## [Dataset content]
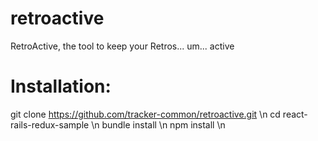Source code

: # retroactive
RetroActive, the tool to keep your Retros... um... active

# Installation:
git clone https://github.com/tracker-common/retroactive.git \n
cd react-rails-redux-sample \n
bundle install \n
npm install \n

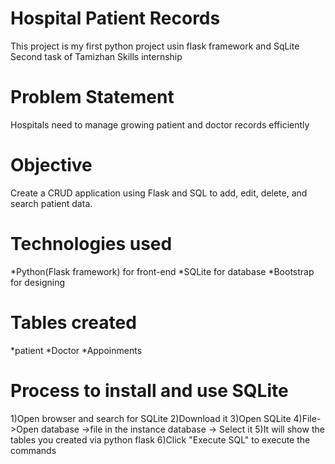 # Hospital Patient Records
This project is my first python project usin flask framework and SqLite
Second task of Tamizhan Skills internship
# Problem Statement
   Hospitals need to manage growing patient and doctor records
 efficiently

# Objective
   Create a CRUD application using Flask and SQL to add, edit,
 delete, and search patient data.

# Technologies used
  *Python(Flask framework) for front-end
  *SQLite for database
  *Bootstrap for designing
# Tables created
  *patient
  *Doctor
  *Appoinments

# Process to install and use SQLite
  1)Open browser and search for SQLite
  2)Download it
  3)Open SQLite
  4)File->Open database ->file in the instance database -> Select it
  5)It will show the tables you created via python flask
  6)Click "Execute SQL" to execute the commands
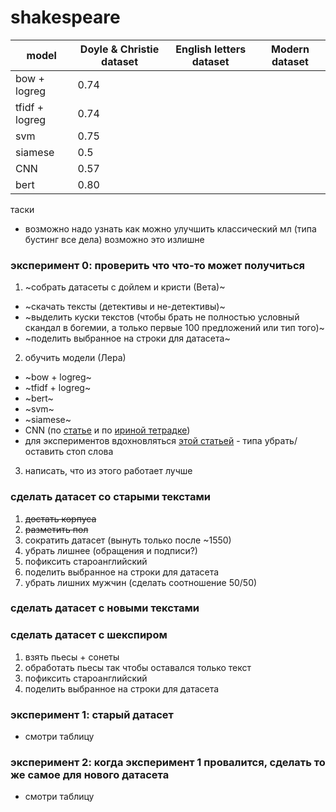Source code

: # shakespeare

| model                 | Doyle & Christie dataset | English letters dataset | Modern dataset|
|-----------------------|--------------------------|-------------------------|---------------|
|bow + logreg           |0.74|||
|tfidf + logreg         |0.74|||
|svm                    |0.75|||
|siamese                |0.5|||
|CNN                    |0.57|||
|bert                   |0.80|||

таски
- возможно надо узнать как можно улучшить классический мл (типа бустинг все дела) возможно это излишне

### эксперимент 0: проверить что что-то может получиться
1. ~собрать датасеты с дойлем и кристи (Вета)~
- ~скачать тексты (детективы и не-детективы)~
- ~выделить куски текстов (чтобы брать не полностью условный скандал в богемии, а только первые 100 предложений или тип того)~
- ~поделить выбранное на строки для датасета~
2. обучить модели (Лера)
- ~bow + logreg~
- ~tfidf + logreg~
- ~bert~
- ~svm~
- ~siamese~
- CNN (по [статье](https://pan.webis.de/downloads/publications/papers/sierra_2017.pdf) и по [ириной тетрадке](https://colab.research.google.com/drive/1BGUA1UAVLWTp_A6KJiI8ricUuxj1UUqW?usp=sharing#scrollTo=eZRu4ykFpz_q))
- для экспериментов вдохновляться [этой статьей](https://pan.webis.de/downloads/publications/papers/rangel_2018.pdf) - типа убрать/оставить стоп слова

3. написать, что из этого работает лучше

### сделать датасет со старыми текстами
1. ~~достать корпуса~~
2. ~~разметить пол~~
3. сократить датасет (вынуть только после ~1550)
4. убрать лишнее (обращения и подписи?)
5. пофиксить староанглийский
6. поделить выбранное на строки для датасета
7. убрать лишних мужчин (сделать соотношение 50/50)

### сделать датасет с новыми текстами

### сделать датасет с шекспиром 
1. взять пьесы + сонеты
2. обработать пьесы так чтобы оставался только текст
3. пофиксить староанглийский
3. поделить выбранное на строки для датасета 

### эксперимент 1: старый датасет
- смотри таблицу

### эксперимент 2: когда эксперимент 1 провалится, сделать то же самое для нового датасета
- смотри таблицу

## [Task brief]
In the listing above, find the line holding "efficiently" and the line holding "5)It will show", then output those two lines and every line between them exactly.

## [Problem solution]
 efficiently

# Objective
   Create a CRUD application using Flask and SQL to add, edit,
 delete, and search patient data.

# Technologies used
  *Python(Flask framework) for front-end
  *SQLite for database
  *Bootstrap for designing
# Tables created
  *patient
  *Doctor
  *Appoinments

# Process to install and use SQLite
  1)Open browser and search for SQLite
  2)Download it
  3)Open SQLite
  4)File->Open database ->file in the instance database -> Select it
  5)It will show the tables you created via python flask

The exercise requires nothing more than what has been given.